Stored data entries
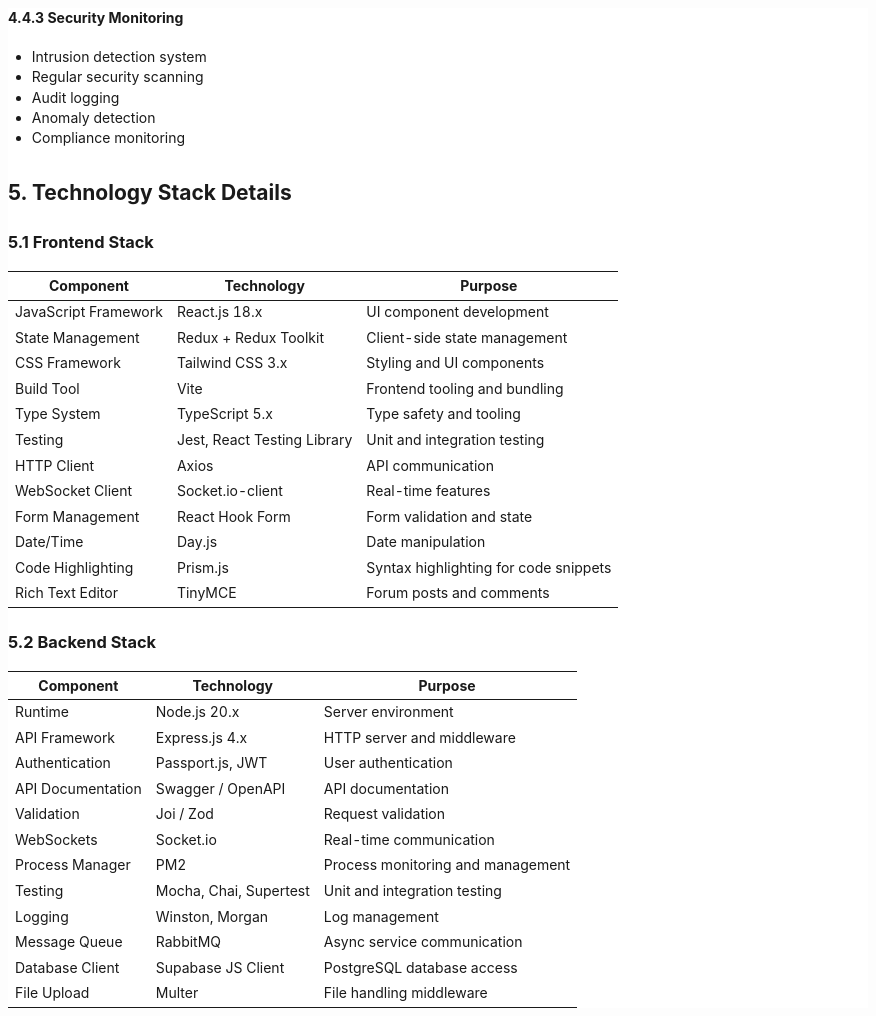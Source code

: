 #### 4.4.3 Security Monitoring
- Intrusion detection system
- Regular security scanning
- Audit logging
- Anomaly detection
- Compliance monitoring

## 5. Technology Stack Details

### 5.1 Frontend Stack

| Component | Technology | Purpose |
|-----------|------------|---------|
| JavaScript Framework | React.js 18.x | UI component development |
| State Management | Redux + Redux Toolkit | Client-side state management |
| CSS Framework | Tailwind CSS 3.x | Styling and UI components |
| Build Tool | Vite | Frontend tooling and bundling |
| Type System | TypeScript 5.x | Type safety and tooling |
| Testing | Jest, React Testing Library | Unit and integration testing |
| HTTP Client | Axios | API communication |
| WebSocket Client | Socket.io-client | Real-time features |
| Form Management | React Hook Form | Form validation and state |
| Date/Time | Day.js | Date manipulation |
| Code Highlighting | Prism.js | Syntax highlighting for code snippets |
| Rich Text Editor | TinyMCE | Forum posts and comments |

### 5.2 Backend Stack

| Component | Technology | Purpose |
|-----------|------------|---------|
| Runtime | Node.js 20.x | Server environment |
| API Framework | Express.js 4.x | HTTP server and middleware |
| Authentication | Passport.js, JWT | User authentication |
| API Documentation | Swagger / OpenAPI | API documentation |
| Validation | Joi / Zod | Request validation |
| WebSockets | Socket.io | Real-time communication |
| Process Manager | PM2 | Process monitoring and management |
| Testing | Mocha, Chai, Supertest | Unit and integration testing |
| Logging | Winston, Morgan | Log management |
| Message Queue | RabbitMQ | Async service communication |
| Database Client | Supabase JS Client | PostgreSQL database access |
| File Upload | Multer | File handling middleware |
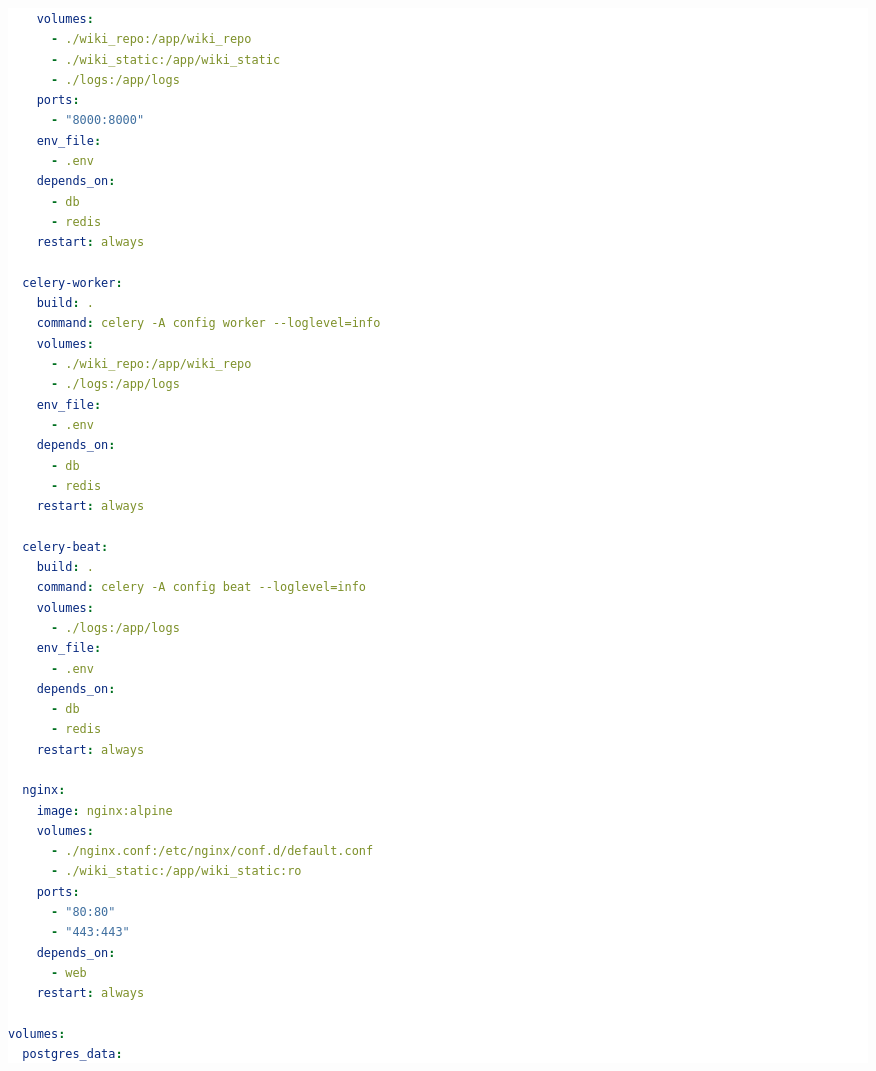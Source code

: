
 ```yaml
    volumes:
      - ./wiki_repo:/app/wiki_repo
      - ./wiki_static:/app/wiki_static
      - ./logs:/app/logs
    ports:
      - "8000:8000"
    env_file:
      - .env
    depends_on:
      - db
      - redis
    restart: always

  celery-worker:
    build: .
    command: celery -A config worker --loglevel=info
    volumes:
      - ./wiki_repo:/app/wiki_repo
      - ./logs:/app/logs
    env_file:
      - .env
    depends_on:
      - db
      - redis
    restart: always

  celery-beat:
    build: .
    command: celery -A config beat --loglevel=info
    volumes:
      - ./logs:/app/logs
    env_file:
      - .env
    depends_on:
      - db
      - redis
    restart: always

  nginx:
    image: nginx:alpine
    volumes:
      - ./nginx.conf:/etc/nginx/conf.d/default.conf
      - ./wiki_static:/app/wiki_static:ro
    ports:
      - "80:80"
      - "443:443"
    depends_on:
      - web
    restart: always

volumes:
  postgres_data:
```
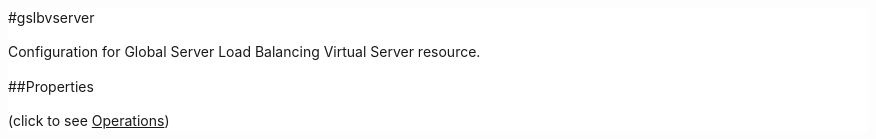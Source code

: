 #gslbvserver



Configuration for Global Server Load Balancing Virtual Server resource.





##Properties 

<span>(click to see [Operations](#opera))</span>




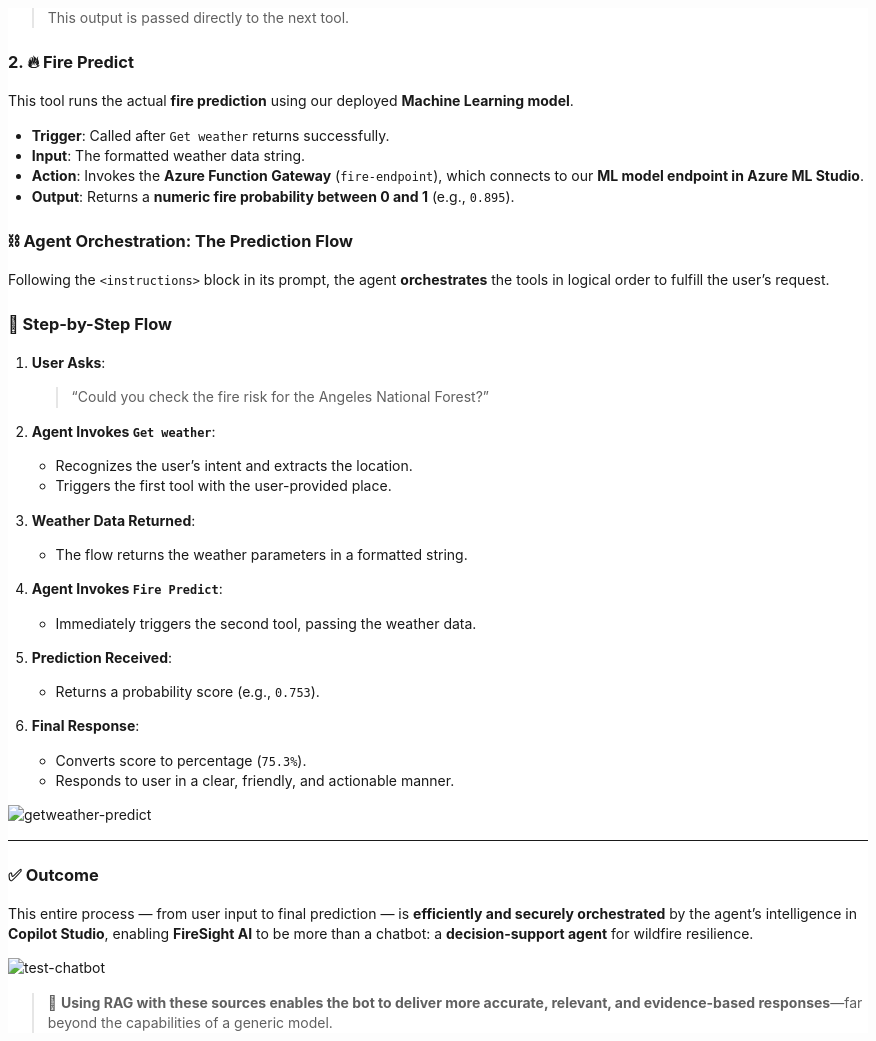 > This output is passed directly to the next tool.

### 2. 🔥 Fire Predict

This tool runs the actual **fire prediction** using our deployed **Machine Learning model**.

- **Trigger**: Called after `Get weather` returns successfully.
- **Input**: The formatted weather data string.
- **Action**: Invokes the **Azure Function Gateway** (`fire-endpoint`), which connects to our **ML model endpoint in Azure ML Studio**.
- **Output**: Returns a **numeric fire probability between 0 and 1** (e.g., `0.895`).


### ⛓️ Agent Orchestration: The Prediction Flow

Following the `<instructions>` block in its prompt, the agent **orchestrates** the tools in logical order to fulfill the user’s request.

### 🔄 Step-by-Step Flow

1. **User Asks**:  
   > “Could you check the fire risk for the Angeles National Forest?”

2. **Agent Invokes `Get weather`**:  
   - Recognizes the user’s intent and extracts the location.
   - Triggers the first tool with the user-provided place.

3. **Weather Data Returned**:  
   - The flow returns the weather parameters in a formatted string.

4. **Agent Invokes `Fire Predict`**:  
   - Immediately triggers the second tool, passing the weather data.

5. **Prediction Received**:  
   - Returns a probability score (e.g., `0.753`).

6. **Final Response**:  
   - Converts score to percentage (`75.3%`).
   - Responds to user in a clear, friendly, and actionable manner.

![getweather-predict](https://github.com/devcaiada/firesightai/blob/main/public/doc/get-weather-predict.png?raw=true)

---

### ✅ Outcome

This entire process — from user input to final prediction — is **efficiently and securely orchestrated** by the agent’s intelligence in **Copilot Studio**, enabling **FireSight AI** to be more than a chatbot: a **decision-support agent** for wildfire resilience.

![test-chatbot](https://github.com/devcaiada/firesightai/blob/main/public/doc/test-chatbot.png?raw=true)

> 🔬 **Using RAG with these sources enables the bot to deliver more accurate, relevant, and evidence-based responses**—far beyond the capabilities of a generic model.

▸ ABOUT THIS TASK: Once you have found every line above holding the word "public", copy those lines.

▸ WRITTEN RESPONSE:
![getweather-predict](https://github.com/devcaiada/firesightai/blob/main/public/doc/get-weather-predict.png?raw=true)
![test-chatbot](https://github.com/devcaiada/firesightai/blob/main/public/doc/test-chatbot.png?raw=true)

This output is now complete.